Records for this exercise
[Start of section]

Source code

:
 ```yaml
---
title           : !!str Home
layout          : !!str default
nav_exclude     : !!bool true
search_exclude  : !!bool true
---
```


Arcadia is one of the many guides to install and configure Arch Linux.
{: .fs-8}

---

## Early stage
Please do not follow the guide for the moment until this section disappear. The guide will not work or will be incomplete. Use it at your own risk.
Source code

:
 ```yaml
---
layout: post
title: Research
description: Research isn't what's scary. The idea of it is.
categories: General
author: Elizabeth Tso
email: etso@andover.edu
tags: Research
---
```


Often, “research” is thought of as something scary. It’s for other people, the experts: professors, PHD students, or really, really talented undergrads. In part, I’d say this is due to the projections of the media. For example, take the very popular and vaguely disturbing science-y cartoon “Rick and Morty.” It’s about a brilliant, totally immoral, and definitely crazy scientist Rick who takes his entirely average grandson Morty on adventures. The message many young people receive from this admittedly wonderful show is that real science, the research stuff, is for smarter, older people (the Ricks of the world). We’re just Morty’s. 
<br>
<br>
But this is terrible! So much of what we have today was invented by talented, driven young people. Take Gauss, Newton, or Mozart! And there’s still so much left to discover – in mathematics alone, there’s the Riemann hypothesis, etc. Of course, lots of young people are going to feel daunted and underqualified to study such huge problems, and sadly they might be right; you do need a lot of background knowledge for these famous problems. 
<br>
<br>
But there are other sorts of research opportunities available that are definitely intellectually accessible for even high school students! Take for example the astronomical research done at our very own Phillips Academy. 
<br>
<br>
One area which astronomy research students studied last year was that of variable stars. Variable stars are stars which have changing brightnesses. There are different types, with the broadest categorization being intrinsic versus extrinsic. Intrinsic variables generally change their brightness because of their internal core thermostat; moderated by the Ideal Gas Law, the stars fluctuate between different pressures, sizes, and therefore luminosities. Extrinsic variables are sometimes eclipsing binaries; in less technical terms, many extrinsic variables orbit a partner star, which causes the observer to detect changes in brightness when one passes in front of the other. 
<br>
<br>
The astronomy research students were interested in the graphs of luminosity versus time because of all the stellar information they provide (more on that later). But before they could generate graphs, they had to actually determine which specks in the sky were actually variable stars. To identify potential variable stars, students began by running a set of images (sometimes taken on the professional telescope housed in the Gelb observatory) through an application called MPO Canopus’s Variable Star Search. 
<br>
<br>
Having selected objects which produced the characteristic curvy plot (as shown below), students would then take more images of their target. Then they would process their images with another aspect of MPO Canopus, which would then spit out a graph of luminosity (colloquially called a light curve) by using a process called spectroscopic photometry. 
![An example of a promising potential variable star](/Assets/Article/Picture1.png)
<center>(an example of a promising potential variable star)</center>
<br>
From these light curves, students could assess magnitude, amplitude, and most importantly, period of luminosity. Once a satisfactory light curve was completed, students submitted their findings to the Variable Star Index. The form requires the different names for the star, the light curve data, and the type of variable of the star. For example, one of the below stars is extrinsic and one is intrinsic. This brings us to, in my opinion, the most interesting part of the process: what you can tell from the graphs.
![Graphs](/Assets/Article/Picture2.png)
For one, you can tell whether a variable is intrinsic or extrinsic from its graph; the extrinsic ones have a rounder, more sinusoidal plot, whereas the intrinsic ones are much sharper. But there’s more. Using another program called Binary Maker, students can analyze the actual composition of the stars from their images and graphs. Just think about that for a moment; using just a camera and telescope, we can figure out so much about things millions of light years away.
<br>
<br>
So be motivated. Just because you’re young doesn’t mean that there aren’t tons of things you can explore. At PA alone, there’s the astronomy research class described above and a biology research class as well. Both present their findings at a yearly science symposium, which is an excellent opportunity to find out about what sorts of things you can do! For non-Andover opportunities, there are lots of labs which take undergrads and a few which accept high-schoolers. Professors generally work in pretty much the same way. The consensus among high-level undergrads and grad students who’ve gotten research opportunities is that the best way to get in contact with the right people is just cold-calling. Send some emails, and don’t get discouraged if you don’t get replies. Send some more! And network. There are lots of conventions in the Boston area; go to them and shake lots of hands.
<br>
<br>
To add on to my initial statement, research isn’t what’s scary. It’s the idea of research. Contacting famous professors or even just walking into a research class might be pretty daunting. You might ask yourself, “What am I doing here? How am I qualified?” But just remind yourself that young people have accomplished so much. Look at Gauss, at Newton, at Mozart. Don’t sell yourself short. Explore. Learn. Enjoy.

[End of section]

Go line by line through the material above and return each one that includes "bool".

Task solution
nav_exclude     : !!bool true
search_exclude  : !!bool true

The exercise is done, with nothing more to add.